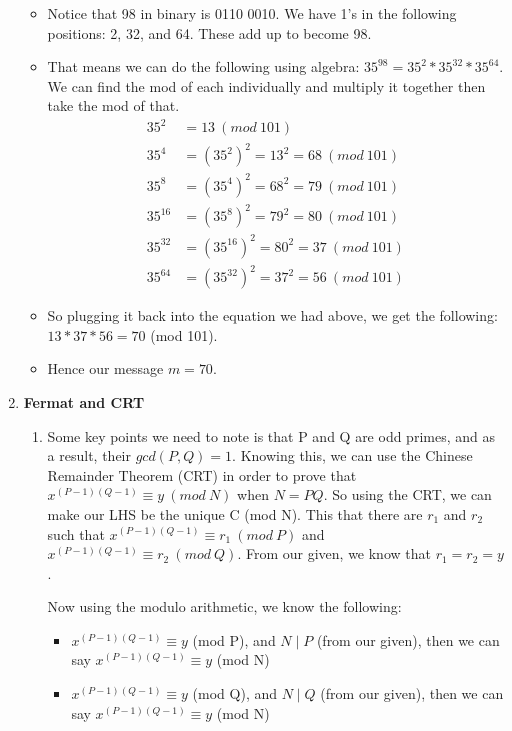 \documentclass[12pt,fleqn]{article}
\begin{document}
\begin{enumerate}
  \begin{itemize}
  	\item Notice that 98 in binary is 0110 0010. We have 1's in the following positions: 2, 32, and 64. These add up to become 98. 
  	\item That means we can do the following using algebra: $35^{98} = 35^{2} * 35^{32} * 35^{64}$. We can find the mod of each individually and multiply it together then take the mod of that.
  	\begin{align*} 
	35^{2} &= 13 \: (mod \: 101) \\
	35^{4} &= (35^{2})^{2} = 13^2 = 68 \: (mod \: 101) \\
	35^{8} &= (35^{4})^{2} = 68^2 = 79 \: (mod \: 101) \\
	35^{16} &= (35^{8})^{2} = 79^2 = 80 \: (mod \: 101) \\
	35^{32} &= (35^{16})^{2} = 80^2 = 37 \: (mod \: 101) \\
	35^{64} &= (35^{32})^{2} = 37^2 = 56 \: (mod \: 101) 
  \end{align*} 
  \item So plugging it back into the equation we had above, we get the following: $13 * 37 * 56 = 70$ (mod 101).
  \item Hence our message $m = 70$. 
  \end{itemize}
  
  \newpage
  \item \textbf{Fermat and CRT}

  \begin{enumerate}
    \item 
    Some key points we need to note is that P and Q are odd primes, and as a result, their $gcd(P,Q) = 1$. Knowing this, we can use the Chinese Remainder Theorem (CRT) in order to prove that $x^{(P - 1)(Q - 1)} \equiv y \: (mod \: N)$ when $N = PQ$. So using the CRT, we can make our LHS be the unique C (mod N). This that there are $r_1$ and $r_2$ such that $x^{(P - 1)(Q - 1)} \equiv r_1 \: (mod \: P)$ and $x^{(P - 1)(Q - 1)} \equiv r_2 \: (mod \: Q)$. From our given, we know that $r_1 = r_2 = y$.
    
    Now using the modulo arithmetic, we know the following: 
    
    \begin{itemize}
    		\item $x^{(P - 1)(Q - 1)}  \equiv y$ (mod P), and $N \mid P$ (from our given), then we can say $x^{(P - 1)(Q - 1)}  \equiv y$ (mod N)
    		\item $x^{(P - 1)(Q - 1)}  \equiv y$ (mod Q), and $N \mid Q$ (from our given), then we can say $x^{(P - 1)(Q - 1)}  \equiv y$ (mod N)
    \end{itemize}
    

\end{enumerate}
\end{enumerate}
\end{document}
■ ■ ■ ■
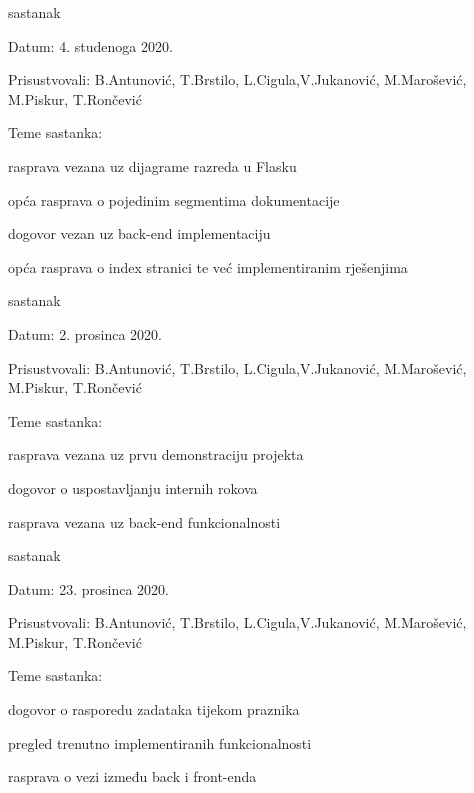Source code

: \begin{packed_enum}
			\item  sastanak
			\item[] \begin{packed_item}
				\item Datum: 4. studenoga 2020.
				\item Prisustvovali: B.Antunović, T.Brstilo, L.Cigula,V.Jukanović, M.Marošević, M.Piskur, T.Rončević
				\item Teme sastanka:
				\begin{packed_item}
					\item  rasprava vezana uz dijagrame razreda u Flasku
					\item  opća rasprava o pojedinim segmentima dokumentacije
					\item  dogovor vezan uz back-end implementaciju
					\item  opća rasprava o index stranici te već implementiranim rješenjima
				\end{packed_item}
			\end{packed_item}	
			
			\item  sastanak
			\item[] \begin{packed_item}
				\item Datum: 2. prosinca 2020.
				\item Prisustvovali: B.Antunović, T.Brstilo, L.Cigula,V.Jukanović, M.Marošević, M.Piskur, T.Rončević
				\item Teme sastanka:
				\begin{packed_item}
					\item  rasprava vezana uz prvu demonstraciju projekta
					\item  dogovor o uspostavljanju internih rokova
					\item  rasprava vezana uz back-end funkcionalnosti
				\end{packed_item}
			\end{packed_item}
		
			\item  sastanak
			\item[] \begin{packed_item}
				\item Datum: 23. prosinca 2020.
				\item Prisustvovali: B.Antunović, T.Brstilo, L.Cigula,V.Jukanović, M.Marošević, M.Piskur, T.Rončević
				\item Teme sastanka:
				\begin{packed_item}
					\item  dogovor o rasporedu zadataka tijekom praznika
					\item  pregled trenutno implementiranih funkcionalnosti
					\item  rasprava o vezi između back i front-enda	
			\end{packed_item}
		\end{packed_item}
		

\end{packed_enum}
■ ■ ■ ■
Problem description :: When a line in the listing has the string "funkcionalnosti" in it, return that line.

Exercise solution ::
					\item  rasprava vezana uz back-end funkcionalnosti
					\item  pregled trenutno implementiranih funkcionalnosti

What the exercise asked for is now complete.